Por Redação Diário Local
A Ordem dos Advogados do Brasil – São Paulo (OAB-SP) apresentou ao Supremo Tribunal Federal (STF), nesta segunda-feira (17), uma proposta de reforma para o Judiciário que prevê mandatos de 12 anos para os ministros da Corte. A sugestão, que inclui renovação periódica, busca aumentar a eficiência, a transparência e a acessibilidade do sistema de Justiça brasileiro.
O documento faz parte de um relatório elaborado pela Comissão de Estudos para a Reforma do Judiciário, que trabalhou no tema durante 12 meses.
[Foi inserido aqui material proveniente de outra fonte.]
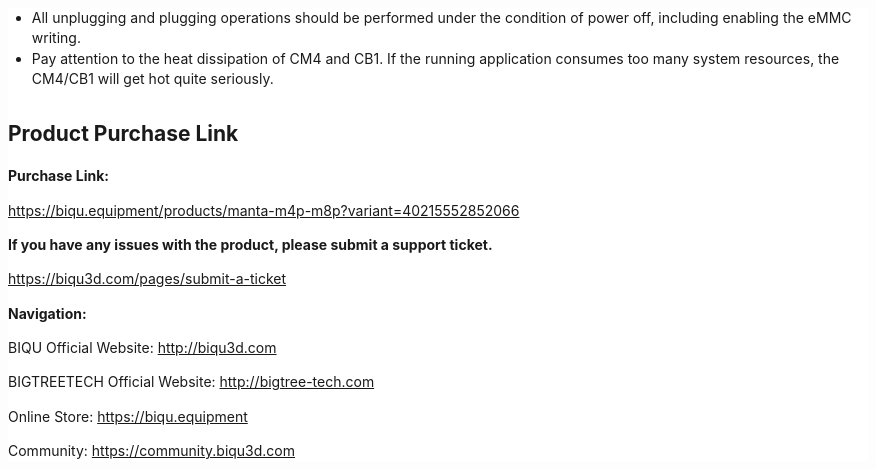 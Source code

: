 - All unplugging and plugging operations should be performed under the condition of power off, including enabling the eMMC writing.
- Pay attention to the heat dissipation of CM4 and CB1. If the running application consumes too many system resources, the CM4/CB1 will get hot quite seriously.



## Product Purchase Link

**Purchase Link:**

https://biqu.equipment/products/manta-m4p-m8p?variant=40215552852066



**If you have any issues with the product, please submit a support ticket.**

https://biqu3d.com/pages/submit-a-ticket



**Navigation:**

BIQU Official Website:                         				http://biqu3d.com

BIGTREETECH Official Website:           			   http://bigtree-tech.com

Online Store:                                      				    https://biqu.equipment

Community:                                      				     https://community.biqu3d.com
A proposta será encaminhada ainda nesta semana ao Congresso Nacional e ao Conselho Federal da OAB (CF-OAB).
Segundo o presidente da OAB-SP, Leonardo Sica, o modelo de mandato de 12 anos já é adotado em países com tradição jurídica semelhante à do Brasil, como Alemanha, Espanha, Itália e Portugal. Sica afirma que o mandato permite uma renovação automática no tribunal que não dependa de aposentadoria, exoneração ou morte de integrantes.
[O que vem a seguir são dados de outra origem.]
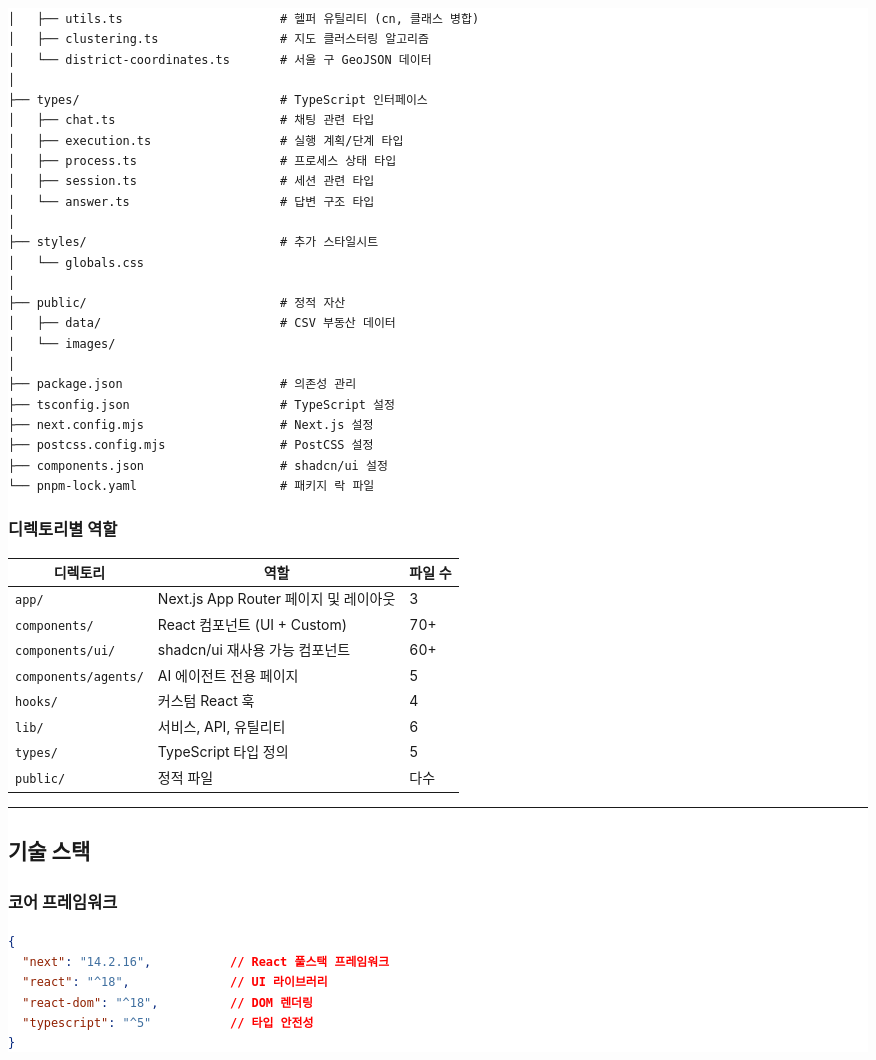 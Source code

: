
```
│   ├── utils.ts                      # 헬퍼 유틸리티 (cn, 클래스 병합)
│   ├── clustering.ts                 # 지도 클러스터링 알고리즘
│   └── district-coordinates.ts       # 서울 구 GeoJSON 데이터
│
├── types/                            # TypeScript 인터페이스
│   ├── chat.ts                       # 채팅 관련 타입
│   ├── execution.ts                  # 실행 계획/단계 타입
│   ├── process.ts                    # 프로세스 상태 타입
│   ├── session.ts                    # 세션 관련 타입
│   └── answer.ts                     # 답변 구조 타입
│
├── styles/                           # 추가 스타일시트
│   └── globals.css
│
├── public/                           # 정적 자산
│   ├── data/                         # CSV 부동산 데이터
│   └── images/
│
├── package.json                      # 의존성 관리
├── tsconfig.json                     # TypeScript 설정
├── next.config.mjs                   # Next.js 설정
├── postcss.config.mjs                # PostCSS 설정
├── components.json                   # shadcn/ui 설정
└── pnpm-lock.yaml                    # 패키지 락 파일
```

### 디렉토리별 역할

| 디렉토리 | 역할 | 파일 수 |
|---------|------|--------|
| `app/` | Next.js App Router 페이지 및 레이아웃 | 3 |
| `components/` | React 컴포넌트 (UI + Custom) | 70+ |
| `components/ui/` | shadcn/ui 재사용 가능 컴포넌트 | 60+ |
| `components/agents/` | AI 에이전트 전용 페이지 | 5 |
| `hooks/` | 커스텀 React 훅 | 4 |
| `lib/` | 서비스, API, 유틸리티 | 6 |
| `types/` | TypeScript 타입 정의 | 5 |
| `public/` | 정적 파일 | 다수 |

---

## 기술 스택

### 코어 프레임워크
```json
{
  "next": "14.2.16",           // React 풀스택 프레임워크
  "react": "^18",              // UI 라이브러리
  "react-dom": "^18",          // DOM 렌더링
  "typescript": "^5"           // 타입 안전성
}
```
Para o presidente da entidade, a medida também evita a "cristalização de tendências" no colegiado. De acordo com Sica, o mandato obriga o tribunal a estar sempre atento à própria renovação, independentemente de as tendências serem positivas ou negativas.
Mudanças na idade e nas indicações
A sugestão da OAB-SP também propõe elevar a idade mínima para o cargo de ministro do STF de 35 para 50 anos. Outro ponto é a instituição de audiências públicas realizadas antes da sabatina, com a participação da própria Ordem, de faculdades de direito e da sociedade civil.
A comissão, instituída em junho de 2025, organizou as propostas em eixos como integridade, morosidade, estabilidade da jurisprudência, acesso à Justiça e o papel do STF e do Conselho Nacional de Justiça (CNJ). O relatório final reúne cinco Propostas de Emenda à Constituição (PECs), projetos de lei e propostas de resolução.
Cotas e competências criminais
O conjunto de ideias inclui PECs para estabelecer critérios de diversidade nos tribunais de Justiça, com o objetivo de garantir um mínimo de 50% de mulheres e 20% de pessoas negras. O projeto também prevê critérios mais restritos para a tomada de decisões monocráticas.
Entre as medidas de competência está a "PEC da Competência Criminal", que sugere transferir aos Tribunais Regionais Federais o julgamento originário de processos criminais envolvendo parlamentares e governadores. Em relação ao CNJ, a comissão propõe limitar o poder normativo do órgão e dissociar sua presidência da presidência do STF.